Sure, my food order is lost in the chaos, but a plate of watermelon finds its way to my table as a kind of fruit-shaped consolation prize and I can handle that. After all, a fellow Brit has conspiratorially leaned across a table and whispered that a few back-streets away, a stereotype-validating German bar will sell me pork sausages and bacon—as long as I buy an imported Weissbier for $10.50 USD before asking.
“Very few of my friends have come to Kurdistan on holiday, but I don’t understand why it’s still seen as such a risky place to visit,” says Sophie*, 28, who has lived in Erbil for five and a half years and works for a local NGO.
“Those that do make the trip are always surprised by how Westernized it is,” she says. “I know we’re down the road from one of the worst crises in the Middle East, but it doesn’t feel like it at all when you’re in the city. If anything, it seems like more and more bars and nightclubs are opening every week at the moment.”
Her friend Marcia*, 32, agrees. She’s lived here since 2010, and says life used to be more debauched before ISIS invaded Kurdistan in 2014—back when the city was primarily populated by oil magnates, and business types were taking advantage of the region’s natural resources.
“But even though many people left when it looked like ISIS were going to take Erbil three years ago, things are finally picking up pace again,” explains Marcia. “There’s a new cinema café, the first of its kind in the region, and we organize jazz and karaoke nights there all the time.”
Nevertheless, security is taken seriously, both women emphasize, and while shootings in nightclubs have happened, it’s more likely to be a frustrated football hooligan firing at the ceiling of a sports bar than a militant attack.
And Erbil’s nocturnal novelties aren’t restricted to its city center. Flat-roofed villas in Shaqlawa Way, a sprawling countryside community less than 40 minutes’ drive into the suburbs, host all-night cultural affairs, as artists, poets and politicians come together to celebrate Syria through a rotating potluck of local foods and even-more-local dance moves.
Meanwhile, baby-faced finalists of Kurdistan’s Got Talent take to makeshift stages as a paddling pool of rapidly melting ice cubes and clammy cans of Heineken draw refugees and residents alike.
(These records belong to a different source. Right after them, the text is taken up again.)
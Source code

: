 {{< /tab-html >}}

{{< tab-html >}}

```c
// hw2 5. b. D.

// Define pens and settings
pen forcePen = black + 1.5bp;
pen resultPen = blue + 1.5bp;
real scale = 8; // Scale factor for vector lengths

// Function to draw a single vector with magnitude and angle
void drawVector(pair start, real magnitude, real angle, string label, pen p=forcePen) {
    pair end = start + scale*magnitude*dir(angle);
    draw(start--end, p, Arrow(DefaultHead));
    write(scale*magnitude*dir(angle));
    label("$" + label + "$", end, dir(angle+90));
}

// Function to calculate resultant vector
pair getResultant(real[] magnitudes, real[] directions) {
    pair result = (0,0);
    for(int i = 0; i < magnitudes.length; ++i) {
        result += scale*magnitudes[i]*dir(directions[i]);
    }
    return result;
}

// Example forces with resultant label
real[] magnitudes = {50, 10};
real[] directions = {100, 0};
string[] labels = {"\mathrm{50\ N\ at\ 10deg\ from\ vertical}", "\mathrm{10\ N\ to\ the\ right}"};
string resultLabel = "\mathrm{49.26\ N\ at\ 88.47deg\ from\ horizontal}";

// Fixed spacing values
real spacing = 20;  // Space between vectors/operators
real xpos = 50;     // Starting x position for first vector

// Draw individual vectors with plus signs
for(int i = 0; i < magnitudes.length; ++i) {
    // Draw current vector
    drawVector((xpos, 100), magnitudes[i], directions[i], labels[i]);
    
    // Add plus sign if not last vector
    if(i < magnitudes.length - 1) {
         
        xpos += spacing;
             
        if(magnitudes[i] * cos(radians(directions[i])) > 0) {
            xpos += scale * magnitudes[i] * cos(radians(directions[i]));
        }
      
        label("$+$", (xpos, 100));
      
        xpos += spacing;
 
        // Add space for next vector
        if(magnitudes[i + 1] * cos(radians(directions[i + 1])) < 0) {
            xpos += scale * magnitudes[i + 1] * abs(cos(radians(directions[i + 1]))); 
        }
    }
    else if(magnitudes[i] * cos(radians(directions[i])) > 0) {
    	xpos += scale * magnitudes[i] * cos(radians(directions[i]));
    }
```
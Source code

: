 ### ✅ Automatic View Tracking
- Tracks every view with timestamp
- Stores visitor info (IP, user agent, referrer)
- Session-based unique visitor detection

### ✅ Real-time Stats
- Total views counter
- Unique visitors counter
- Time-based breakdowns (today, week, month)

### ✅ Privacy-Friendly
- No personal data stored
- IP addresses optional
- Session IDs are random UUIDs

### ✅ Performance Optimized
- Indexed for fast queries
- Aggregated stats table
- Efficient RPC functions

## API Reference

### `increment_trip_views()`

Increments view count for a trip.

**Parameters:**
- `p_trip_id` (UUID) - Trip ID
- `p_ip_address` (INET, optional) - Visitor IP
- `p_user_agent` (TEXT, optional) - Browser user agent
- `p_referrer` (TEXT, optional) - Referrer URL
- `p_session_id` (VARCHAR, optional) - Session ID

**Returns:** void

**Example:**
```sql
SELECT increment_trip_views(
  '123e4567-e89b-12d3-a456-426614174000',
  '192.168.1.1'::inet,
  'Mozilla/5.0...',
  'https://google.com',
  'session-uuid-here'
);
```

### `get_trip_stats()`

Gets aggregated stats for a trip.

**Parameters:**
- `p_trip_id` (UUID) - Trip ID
Oh, and yet again, I’m incomparably underdressed.
In fact, it’s only upon attending a pre-Ramadan house party back in Ainkara that I stop questioning my packing choices—although that’s only because I’m too busy staring into the fire pit and having a minor epiphany to notice what anyone else is wearing anyway.
As the flames flicker and a stranger passes me a plastic cup that may or may not contain three types of liqueur and a dash of red wine, I realize that the whole ‘destination counts less than the journey’ theory isn’t really accurate. In Kurdistan’s case, you should prepare yourself for your destination to be way more mundane—much more everyday and relatable—than your preconceptions would allow you to believe.
At least until the sun sets.
* Some names have been changed in this feature.